What this task involves: The data below is to be repeated in full, exactly as shown.

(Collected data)
________________

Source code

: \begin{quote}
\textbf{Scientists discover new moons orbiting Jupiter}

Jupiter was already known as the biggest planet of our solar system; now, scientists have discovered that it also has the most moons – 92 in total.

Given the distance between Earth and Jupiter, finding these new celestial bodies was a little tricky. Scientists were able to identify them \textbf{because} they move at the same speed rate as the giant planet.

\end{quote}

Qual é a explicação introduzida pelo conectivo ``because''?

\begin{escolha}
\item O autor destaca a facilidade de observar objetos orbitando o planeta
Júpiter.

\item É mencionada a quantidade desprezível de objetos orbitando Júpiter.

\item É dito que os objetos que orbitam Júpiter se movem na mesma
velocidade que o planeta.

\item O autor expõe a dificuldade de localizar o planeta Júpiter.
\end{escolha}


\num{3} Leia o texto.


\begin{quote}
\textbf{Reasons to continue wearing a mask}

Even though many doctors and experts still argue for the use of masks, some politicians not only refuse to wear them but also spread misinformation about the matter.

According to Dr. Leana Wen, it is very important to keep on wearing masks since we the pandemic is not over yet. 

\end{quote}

________________

Answer box:
Source code

: \begin{quote}
\textbf{Scientists discover new moons orbiting Jupiter}

Jupiter was already known as the biggest planet of our solar system; now, scientists have discovered that it also has the most moons – 92 in total.

Given the distance between Earth and Jupiter, finding these new celestial bodies was a little tricky. Scientists were able to identify them \textbf{because} they move at the same speed rate as the giant planet.

\end{quote}

Qual é a explicação introduzida pelo conectivo ``because''?

\begin{escolha}
\item O autor destaca a facilidade de observar objetos orbitando o planeta
Júpiter.

\item É mencionada a quantidade desprezível de objetos orbitando Júpiter.

\item É dito que os objetos que orbitam Júpiter se movem na mesma
velocidade que o planeta.

\item O autor expõe a dificuldade de localizar o planeta Júpiter.
\end{escolha}


\num{3} Leia o texto.


\begin{quote}
\textbf{Reasons to continue wearing a mask}

Even though many doctors and experts still argue for the use of masks, some politicians not only refuse to wear them but also spread misinformation about the matter.

According to Dr. Leana Wen, it is very important to keep on wearing masks since we the pandemic is not over yet. 

\end{quote}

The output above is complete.